The current implementation of static_thread_pool might use a subset of the available threads even when there are tasks scheduled. The work-stealing mechanism only runs on threads that are running and would otherwise transition to idle; if a thread is already idle, nothing will wake it up even if other threads have non-empty queues (EDIT: sibling threads can also be notified in-between tasks, but that depends on waiting for the current task to complete).

The result is that the scheduler is not work-conserving; this can cause both correctness issues and pathological performance.

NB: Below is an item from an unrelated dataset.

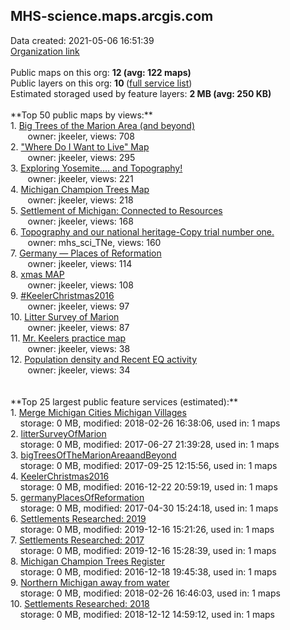 <h2>MHS-science.maps.arcgis.com</h2> Data created: 2021-05-06 16:51:39 <br /><a target='new' href='https://MHS-science.maps.arcgis.com'>Organization link</a><br /><br />Public maps on this org: <b>12 (avg: 122 maps)</b><br />Public layers on this org: <b>10 </b>(<a target='new' href='https://services.arcgis.com/oS7Hxt9icQxbMfmb/ArcGIS/rest/services'>full service list</a>)<br />Estimated storaged used by feature layers: <b>2 MB (avg: 250 KB)</b><br /><br />**Top 50 public maps by views:**<br />  1. <a target='new' href='https://www.arcgis.com/home/item.html?id=d4dcef9193804bb2b51c17cc6c3b6c81'>Big Trees of the Marion Area (and beyond)</a> <br />  &nbsp;&nbsp;&nbsp;&nbsp; &nbsp;&nbsp;owner: jkeeler, views: 708<br />  2. <a target='new' href='https://www.arcgis.com/home/item.html?id=d9a642201d0e4e0db84373be39bb3a57'>"Where Do I Want to Live" Map</a> <br />  &nbsp;&nbsp;&nbsp;&nbsp; &nbsp;&nbsp;owner: jkeeler, views: 295<br />  3. <a target='new' href='https://www.arcgis.com/home/item.html?id=215a3a3c679f41dd822e731ff59be4c2'>Exploring Yosemite.... and Topography!</a> <br />  &nbsp;&nbsp;&nbsp;&nbsp; &nbsp;&nbsp;owner: jkeeler, views: 221<br />  4. <a target='new' href='https://www.arcgis.com/home/item.html?id=52b738ee59de4d6abfbfbae79ce4cd05'>Michigan Champion Trees Map</a> <br />  &nbsp;&nbsp;&nbsp;&nbsp; &nbsp;&nbsp;owner: jkeeler, views: 218<br />  5. <a target='new' href='https://www.arcgis.com/home/item.html?id=80569872a9e3434fbfc52b47f818da7d'>Settlement of Michigan: Connected to Resources</a> <br />  &nbsp;&nbsp;&nbsp;&nbsp; &nbsp;&nbsp;owner: jkeeler, views: 168<br />  6. <a target='new' href='https://www.arcgis.com/home/item.html?id=c06e2b6b4d1a48c3858544ba8c3dc5e5'>Topography and our national heritage-Copy trial number one.</a> <br />  &nbsp;&nbsp;&nbsp;&nbsp; &nbsp;&nbsp;owner: mhs_sci_TNe, views: 160<br />  7. <a target='new' href='https://www.arcgis.com/home/item.html?id=cc51de57cb6b4bf791c93c451d00e729'>Germany — Places of Reformation</a> <br />  &nbsp;&nbsp;&nbsp;&nbsp; &nbsp;&nbsp;owner: jkeeler, views: 114<br />  8. <a target='new' href='https://www.arcgis.com/home/item.html?id=3d75671cfdc9486c8777a33c1b86bd95'>xmas MAP </a> <br />  &nbsp;&nbsp;&nbsp;&nbsp; &nbsp;&nbsp;owner: jkeeler, views: 108<br />  9. <a target='new' href='https://www.arcgis.com/home/item.html?id=28b16b7c8f8a418fbabd7b7a29a06747'>#KeelerChristmas2016</a> <br />  &nbsp;&nbsp;&nbsp;&nbsp; &nbsp;&nbsp;owner: jkeeler, views: 97<br />  10. <a target='new' href='https://www.arcgis.com/home/item.html?id=ae0dd1b9fbfb46a692552617e3c077da'>Litter Survey of Marion</a> <br />  &nbsp;&nbsp;&nbsp;&nbsp; &nbsp;&nbsp;owner: jkeeler, views: 87<br />  11. <a target='new' href='https://www.arcgis.com/home/item.html?id=ac4b53a3d52a444fbe89a28083bda0da'>Mr. Keelers practice map</a> <br />  &nbsp;&nbsp;&nbsp;&nbsp; &nbsp;&nbsp;owner: jkeeler, views: 38<br />  12. <a target='new' href='https://www.arcgis.com/home/item.html?id=876c807b21854a4ba57e67a6e9891797'>Population density and Recent EQ activity</a> <br />  &nbsp;&nbsp;&nbsp;&nbsp; &nbsp;&nbsp;owner: jkeeler, views: 34<br /><br /><br />**Top 25 largest public feature services (estimated):**<br /> 1. <a target='new' href='https://www.arcgis.com/home/item.html?id=99b11635cba34b19b23c69f39f369a46'>Merge Michigan Cities Michigan Villages</a><br /> &nbsp;&nbsp;&nbsp;&nbsp;storage: 0 MB, modified: 2018-02-26 16:38:06,  used in: 1 maps<br /> 2. <a target='new' href='https://www.arcgis.com/home/item.html?id=64def369af2944428a4306561e257735'>litterSurveyOfMarion</a><br /> &nbsp;&nbsp;&nbsp;&nbsp;storage: 0 MB, modified: 2017-06-27 21:39:28,  used in: 1 maps<br /> 3. <a target='new' href='https://www.arcgis.com/home/item.html?id=a69fed44f6ca4f059a02c84de9bc7422'>bigTreesOfTheMarionAreaandBeyond</a><br /> &nbsp;&nbsp;&nbsp;&nbsp;storage: 0 MB, modified: 2017-09-25 12:15:56,  used in: 1 maps<br /> 4. <a target='new' href='https://www.arcgis.com/home/item.html?id=f863623c8d3743df8a1372abaa2666eb'>KeelerChristmas2016</a><br /> &nbsp;&nbsp;&nbsp;&nbsp;storage: 0 MB, modified: 2016-12-22 20:59:19,  used in: 1 maps<br /> 5. <a target='new' href='https://www.arcgis.com/home/item.html?id=1a791607a99947e78d54092214e55844'>germanyPlacesOfReformation</a><br /> &nbsp;&nbsp;&nbsp;&nbsp;storage: 0 MB, modified: 2017-04-30 15:24:18,  used in: 1 maps<br /> 6. <a target='new' href='https://www.arcgis.com/home/item.html?id=0f64b2d2c47e45569f6dabfeb118dc0a'>Settlements Researched: 2019</a><br /> &nbsp;&nbsp;&nbsp;&nbsp;storage: 0 MB, modified: 2019-12-16 15:21:26,  used in: 1 maps<br /> 7. <a target='new' href='https://www.arcgis.com/home/item.html?id=edbdc930c1354c098b398e21e1492cbc'>Settlements Researched: 2017 </a><br /> &nbsp;&nbsp;&nbsp;&nbsp;storage: 0 MB, modified: 2019-12-16 15:28:39,  used in: 1 maps<br /> 8. <a target='new' href='https://www.arcgis.com/home/item.html?id=5537eadca2f44f4289a8dc9ef2b8b09b'>Michigan Champion Trees Register</a><br /> &nbsp;&nbsp;&nbsp;&nbsp;storage: 0 MB, modified: 2016-12-18 19:45:38,  used in: 1 maps<br /> 9. <a target='new' href='https://www.arcgis.com/home/item.html?id=ed0a740485c945c5ba01b862a6654668'>Northern Michigan away from water</a><br /> &nbsp;&nbsp;&nbsp;&nbsp;storage: 0 MB, modified: 2018-02-26 16:46:03,  used in: 1 maps<br /> 10. <a target='new' href='https://www.arcgis.com/home/item.html?id=badc02790dfa48daaaec15948eb301b7'>Settlements Researched: 2018</a><br /> &nbsp;&nbsp;&nbsp;&nbsp;storage: 0 MB, modified: 2018-12-12 14:59:12,  used in: 1 maps<br />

For an example of incorrectness, the following code should terminate but it instead deadlocks:

  static_thread_pool pool(2);
  auto sched = pool.get_scheduler();

  auto parent = [&] {
    // parent is occupying one thread, but the pool should have more
    // available for this to complete.
    sync_wait(on(sched, just()));
  };
  sync_wait(on(sched, just() | then(parent)));
  std::printf("Done\n");

This happens because the child task is scheduled from a scheduler thread so it goes directly into its local queue without waking up any of the other threads. Note that the same code does not deadlock with libunifex, which uses a more primitive scheduler (single locked queue) which is however work-conserving.

For an example of pathological performance, the following code spawns N long-running tasks on a pool of N threads, so they should all run in parallel

  const size_t num_threads = 8;
  static_thread_pool pool(num_threads);
  auto sched = pool.get_scheduler();

  async_scope scope;

  auto parent = [&] {
    std::printf("Parent\n");
    auto child = [] {
      std::printf("Child\n");
      // Simulate a long-running (possibly CPU-intensive) task with a
      // sleep.
      std::this_thread::sleep_for(std::chrono::seconds(1));
    };

    for (size_t i = 0; i < num_threads; ++i) {
      scope.spawn(on(sched, just() | then(child)));
    }
  };

  sync_wait(on(sched, just() | then(parent)));
  sync_wait(scope.on_empty());
  std::printf("Done\n");

Instead, they run sequentially, so the program takes 8 seconds instead of the expected 1 second (libunifex correctly takes 1 second).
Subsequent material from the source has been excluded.